— TASK —
From the records below, output exactly the lines running from the line containing "6. **Integrate with" through the line containing "This post appeared", and no others.

Document images with source code:
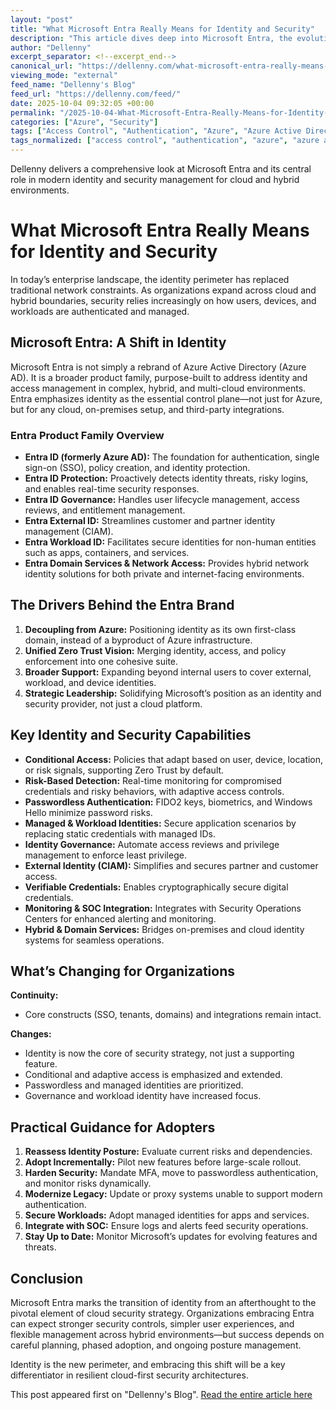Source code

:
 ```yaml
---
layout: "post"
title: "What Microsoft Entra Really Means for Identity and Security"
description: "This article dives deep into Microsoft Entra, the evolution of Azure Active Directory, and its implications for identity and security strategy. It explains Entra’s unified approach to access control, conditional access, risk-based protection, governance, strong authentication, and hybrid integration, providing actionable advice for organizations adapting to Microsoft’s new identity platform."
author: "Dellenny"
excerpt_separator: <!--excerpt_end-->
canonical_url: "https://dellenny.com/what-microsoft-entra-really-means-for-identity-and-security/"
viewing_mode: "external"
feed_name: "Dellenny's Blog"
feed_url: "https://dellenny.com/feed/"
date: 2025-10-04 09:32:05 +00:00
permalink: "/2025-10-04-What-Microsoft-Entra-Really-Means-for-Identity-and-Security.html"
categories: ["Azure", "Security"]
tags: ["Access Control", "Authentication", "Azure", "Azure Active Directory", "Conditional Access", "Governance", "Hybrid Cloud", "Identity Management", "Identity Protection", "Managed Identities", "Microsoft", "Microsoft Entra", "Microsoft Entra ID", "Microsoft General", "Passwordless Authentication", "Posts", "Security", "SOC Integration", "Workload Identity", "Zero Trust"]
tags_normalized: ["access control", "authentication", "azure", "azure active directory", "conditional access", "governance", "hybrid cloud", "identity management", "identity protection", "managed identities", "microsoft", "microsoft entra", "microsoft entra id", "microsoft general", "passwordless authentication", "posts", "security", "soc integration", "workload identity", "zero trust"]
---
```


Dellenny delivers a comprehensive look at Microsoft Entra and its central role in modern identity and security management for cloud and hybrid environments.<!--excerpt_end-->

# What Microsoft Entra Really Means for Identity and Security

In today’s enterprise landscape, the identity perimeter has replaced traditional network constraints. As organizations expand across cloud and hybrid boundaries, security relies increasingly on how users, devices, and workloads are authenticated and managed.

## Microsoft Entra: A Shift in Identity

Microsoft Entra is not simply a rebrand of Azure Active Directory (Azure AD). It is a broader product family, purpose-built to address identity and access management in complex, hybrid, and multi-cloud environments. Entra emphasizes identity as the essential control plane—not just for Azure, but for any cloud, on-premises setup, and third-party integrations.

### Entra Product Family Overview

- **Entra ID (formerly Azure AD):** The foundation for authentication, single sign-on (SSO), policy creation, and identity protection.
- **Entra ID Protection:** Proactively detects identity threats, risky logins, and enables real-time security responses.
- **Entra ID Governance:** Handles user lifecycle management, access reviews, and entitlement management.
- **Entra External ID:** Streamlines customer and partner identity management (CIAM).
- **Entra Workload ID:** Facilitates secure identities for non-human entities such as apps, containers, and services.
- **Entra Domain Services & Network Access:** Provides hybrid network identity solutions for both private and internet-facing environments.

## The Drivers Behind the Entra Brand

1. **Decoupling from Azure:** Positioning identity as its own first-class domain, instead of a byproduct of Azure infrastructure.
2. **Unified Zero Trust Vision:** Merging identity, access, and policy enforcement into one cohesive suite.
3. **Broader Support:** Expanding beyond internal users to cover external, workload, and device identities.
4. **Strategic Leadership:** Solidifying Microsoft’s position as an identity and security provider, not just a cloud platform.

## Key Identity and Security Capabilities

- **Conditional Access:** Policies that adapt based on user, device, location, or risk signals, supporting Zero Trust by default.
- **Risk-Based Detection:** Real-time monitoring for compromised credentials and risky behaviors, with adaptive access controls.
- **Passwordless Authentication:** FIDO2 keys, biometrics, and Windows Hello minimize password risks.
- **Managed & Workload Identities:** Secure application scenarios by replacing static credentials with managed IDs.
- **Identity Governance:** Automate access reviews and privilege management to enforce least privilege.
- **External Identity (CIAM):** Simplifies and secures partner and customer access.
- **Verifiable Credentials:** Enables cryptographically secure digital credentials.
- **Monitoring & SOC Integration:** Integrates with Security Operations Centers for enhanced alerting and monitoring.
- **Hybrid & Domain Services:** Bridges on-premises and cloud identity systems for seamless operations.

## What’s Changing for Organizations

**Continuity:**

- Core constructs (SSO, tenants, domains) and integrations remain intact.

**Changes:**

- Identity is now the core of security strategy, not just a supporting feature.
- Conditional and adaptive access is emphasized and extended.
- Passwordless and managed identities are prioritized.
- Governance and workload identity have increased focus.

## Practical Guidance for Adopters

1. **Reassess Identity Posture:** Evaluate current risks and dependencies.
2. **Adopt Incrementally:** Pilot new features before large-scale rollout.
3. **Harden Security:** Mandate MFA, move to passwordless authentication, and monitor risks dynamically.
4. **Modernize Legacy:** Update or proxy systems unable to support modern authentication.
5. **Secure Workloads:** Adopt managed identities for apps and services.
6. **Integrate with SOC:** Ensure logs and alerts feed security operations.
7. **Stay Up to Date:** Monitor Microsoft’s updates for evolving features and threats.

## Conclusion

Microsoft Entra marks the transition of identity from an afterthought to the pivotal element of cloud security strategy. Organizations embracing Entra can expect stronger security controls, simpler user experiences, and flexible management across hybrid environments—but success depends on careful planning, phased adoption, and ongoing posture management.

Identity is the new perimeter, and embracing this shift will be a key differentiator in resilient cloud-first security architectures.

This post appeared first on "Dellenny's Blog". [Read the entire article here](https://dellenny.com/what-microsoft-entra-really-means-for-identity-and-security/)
--
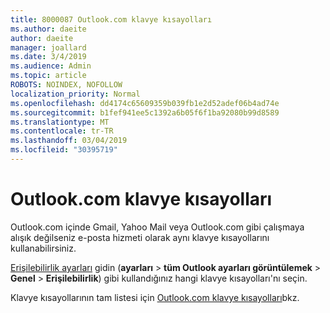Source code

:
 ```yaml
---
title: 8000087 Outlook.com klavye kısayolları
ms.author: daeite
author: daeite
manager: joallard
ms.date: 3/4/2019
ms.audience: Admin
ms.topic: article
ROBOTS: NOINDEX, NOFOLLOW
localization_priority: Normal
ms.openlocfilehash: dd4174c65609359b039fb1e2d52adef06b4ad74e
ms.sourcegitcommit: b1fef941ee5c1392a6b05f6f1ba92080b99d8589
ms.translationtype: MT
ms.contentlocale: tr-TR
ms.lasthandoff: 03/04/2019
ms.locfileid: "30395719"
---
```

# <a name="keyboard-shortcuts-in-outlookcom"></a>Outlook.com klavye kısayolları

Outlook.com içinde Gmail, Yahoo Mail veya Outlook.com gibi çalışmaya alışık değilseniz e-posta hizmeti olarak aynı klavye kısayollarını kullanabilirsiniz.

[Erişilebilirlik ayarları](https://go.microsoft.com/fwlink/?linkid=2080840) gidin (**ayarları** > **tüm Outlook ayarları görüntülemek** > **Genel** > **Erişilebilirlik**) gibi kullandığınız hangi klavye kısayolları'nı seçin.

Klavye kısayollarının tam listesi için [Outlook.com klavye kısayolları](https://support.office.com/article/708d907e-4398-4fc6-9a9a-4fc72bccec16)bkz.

— ANSWER FOR THIS EXERCISE —
6. **Integrate with SOC:** Ensure logs and alerts feed security operations.
7. **Stay Up to Date:** Monitor Microsoft’s updates for evolving features and threats.

## Conclusion

Microsoft Entra marks the transition of identity from an afterthought to the pivotal element of cloud security strategy. Organizations embracing Entra can expect stronger security controls, simpler user experiences, and flexible management across hybrid environments—but success depends on careful planning, phased adoption, and ongoing posture management.

Identity is the new perimeter, and embracing this shift will be a key differentiator in resilient cloud-first security architectures.

This post appeared first on "Dellenny's Blog". [Read the entire article here](https://dellenny.com/what-microsoft-entra-really-means-for-identity-and-security/)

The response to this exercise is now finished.